Segment customers step by step

Previously I wrote about neural networks (click here to see it). Neural networks and all other "supervised methods" are used when you have a sample of values to predict. But when you know what you want to achieve but do not have a sample of the value to predict, the so‑called "unsupervised methods" are used.

A classic problem where this kind of method is applied is customer segmentation, where the segments/groups are not known in advance. Among the methods, one of the most famous is K‑Means.

K‑Means is an algorithm used to find groups of individuals with similar characteristics.
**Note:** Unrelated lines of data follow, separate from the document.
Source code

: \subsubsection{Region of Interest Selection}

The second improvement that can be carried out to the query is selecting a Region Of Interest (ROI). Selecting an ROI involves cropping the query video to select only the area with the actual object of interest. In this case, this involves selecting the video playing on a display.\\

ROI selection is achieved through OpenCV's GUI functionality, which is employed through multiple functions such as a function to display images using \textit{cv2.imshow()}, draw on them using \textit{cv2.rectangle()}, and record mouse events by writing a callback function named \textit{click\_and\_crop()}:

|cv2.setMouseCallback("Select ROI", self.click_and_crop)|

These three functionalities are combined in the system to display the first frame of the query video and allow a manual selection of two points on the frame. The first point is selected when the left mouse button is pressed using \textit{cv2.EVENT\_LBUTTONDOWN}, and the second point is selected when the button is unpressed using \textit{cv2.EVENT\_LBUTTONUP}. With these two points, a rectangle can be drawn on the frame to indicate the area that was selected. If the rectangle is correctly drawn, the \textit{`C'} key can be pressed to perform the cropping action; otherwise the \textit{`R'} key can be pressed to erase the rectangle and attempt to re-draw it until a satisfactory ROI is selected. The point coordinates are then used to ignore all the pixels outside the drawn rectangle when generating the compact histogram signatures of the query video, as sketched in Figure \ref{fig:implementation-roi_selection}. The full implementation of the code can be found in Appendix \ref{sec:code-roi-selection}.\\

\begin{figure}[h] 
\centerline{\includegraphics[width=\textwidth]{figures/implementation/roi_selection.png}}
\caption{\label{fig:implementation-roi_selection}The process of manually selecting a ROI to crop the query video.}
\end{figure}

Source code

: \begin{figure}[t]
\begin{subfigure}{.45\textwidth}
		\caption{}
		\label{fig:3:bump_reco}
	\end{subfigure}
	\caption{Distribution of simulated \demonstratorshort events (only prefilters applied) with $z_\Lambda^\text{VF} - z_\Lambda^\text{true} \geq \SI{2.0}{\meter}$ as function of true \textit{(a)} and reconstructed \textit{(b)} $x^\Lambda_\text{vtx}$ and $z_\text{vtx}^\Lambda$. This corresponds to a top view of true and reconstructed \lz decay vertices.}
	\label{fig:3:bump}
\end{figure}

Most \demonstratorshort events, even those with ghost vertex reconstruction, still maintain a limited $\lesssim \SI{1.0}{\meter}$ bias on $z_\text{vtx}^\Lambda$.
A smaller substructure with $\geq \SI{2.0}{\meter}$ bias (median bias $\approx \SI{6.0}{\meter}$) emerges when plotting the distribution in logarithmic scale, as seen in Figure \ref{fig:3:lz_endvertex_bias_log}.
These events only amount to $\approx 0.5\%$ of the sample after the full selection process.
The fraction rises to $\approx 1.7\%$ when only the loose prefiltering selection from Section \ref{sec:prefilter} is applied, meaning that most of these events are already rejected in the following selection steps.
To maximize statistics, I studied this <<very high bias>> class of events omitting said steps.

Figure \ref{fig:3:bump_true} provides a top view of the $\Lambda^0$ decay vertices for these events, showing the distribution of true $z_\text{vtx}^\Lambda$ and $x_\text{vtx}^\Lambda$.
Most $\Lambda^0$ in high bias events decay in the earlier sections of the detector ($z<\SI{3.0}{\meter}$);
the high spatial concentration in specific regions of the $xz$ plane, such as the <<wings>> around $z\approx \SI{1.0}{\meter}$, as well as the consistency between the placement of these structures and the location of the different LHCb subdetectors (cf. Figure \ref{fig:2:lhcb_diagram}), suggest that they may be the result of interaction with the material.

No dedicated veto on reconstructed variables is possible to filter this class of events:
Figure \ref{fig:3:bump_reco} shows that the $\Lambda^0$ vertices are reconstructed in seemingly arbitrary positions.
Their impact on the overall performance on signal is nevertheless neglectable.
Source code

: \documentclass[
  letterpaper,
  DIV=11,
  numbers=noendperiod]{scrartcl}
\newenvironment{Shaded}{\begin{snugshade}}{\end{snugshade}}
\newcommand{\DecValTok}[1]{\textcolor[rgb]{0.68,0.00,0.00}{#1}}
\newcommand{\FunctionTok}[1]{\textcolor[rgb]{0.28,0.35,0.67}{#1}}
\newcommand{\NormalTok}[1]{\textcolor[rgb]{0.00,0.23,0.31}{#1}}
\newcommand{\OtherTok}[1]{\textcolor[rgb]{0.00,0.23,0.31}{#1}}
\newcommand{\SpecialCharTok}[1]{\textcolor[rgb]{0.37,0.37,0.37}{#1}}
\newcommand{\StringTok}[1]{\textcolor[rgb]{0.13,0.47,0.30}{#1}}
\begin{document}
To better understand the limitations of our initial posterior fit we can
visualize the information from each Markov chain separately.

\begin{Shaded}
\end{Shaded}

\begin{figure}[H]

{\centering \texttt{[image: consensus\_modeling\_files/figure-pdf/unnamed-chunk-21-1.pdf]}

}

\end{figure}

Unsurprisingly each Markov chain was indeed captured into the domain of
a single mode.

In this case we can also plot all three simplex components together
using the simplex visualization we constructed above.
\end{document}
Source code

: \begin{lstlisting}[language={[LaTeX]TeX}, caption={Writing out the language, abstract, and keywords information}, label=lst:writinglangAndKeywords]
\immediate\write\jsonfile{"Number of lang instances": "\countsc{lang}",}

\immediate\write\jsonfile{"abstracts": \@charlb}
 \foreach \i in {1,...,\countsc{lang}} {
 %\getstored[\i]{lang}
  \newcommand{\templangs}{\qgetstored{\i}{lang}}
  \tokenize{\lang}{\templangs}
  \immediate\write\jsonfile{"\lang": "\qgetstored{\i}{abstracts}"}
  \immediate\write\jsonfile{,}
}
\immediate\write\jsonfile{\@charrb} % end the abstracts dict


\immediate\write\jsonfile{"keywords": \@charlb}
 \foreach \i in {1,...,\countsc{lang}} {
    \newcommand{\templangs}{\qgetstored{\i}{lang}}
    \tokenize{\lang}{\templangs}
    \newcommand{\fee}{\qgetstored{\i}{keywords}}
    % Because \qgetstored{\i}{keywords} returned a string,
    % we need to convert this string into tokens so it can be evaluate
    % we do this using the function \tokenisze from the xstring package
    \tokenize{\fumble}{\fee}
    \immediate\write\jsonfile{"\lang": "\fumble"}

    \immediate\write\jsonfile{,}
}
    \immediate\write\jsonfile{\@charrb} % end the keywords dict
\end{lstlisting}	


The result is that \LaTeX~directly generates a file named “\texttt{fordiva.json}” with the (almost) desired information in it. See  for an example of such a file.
Similarity or difference is calculated based on the Euclidean distance of their numerical attributes.

Below we will follow a step‑by‑step example of how to segment customers in a simplified case.

To make this example, we will generate a random sample of data in two dimensions per case: data traffic (megabytes) and voice traffic (minutes). Each case has been simulated so that it follows a behavior pattern similar to a group.

With K‑Means we will try to find these four groups, which do exist but are unknown to us.

Below is a plot of the four groups:

Real Problem:

We are the Data Scientist of a prestigious mobile phone company (personal experience of the writer) and we are tasked with segmenting/classifying customers (again, nothing far from the writer’s reality). When reviewing the database, we realize that we only have the monthly data and voice consumption of each customer (there could be many more: top‑ups, text messages, calls to customer service, etc.).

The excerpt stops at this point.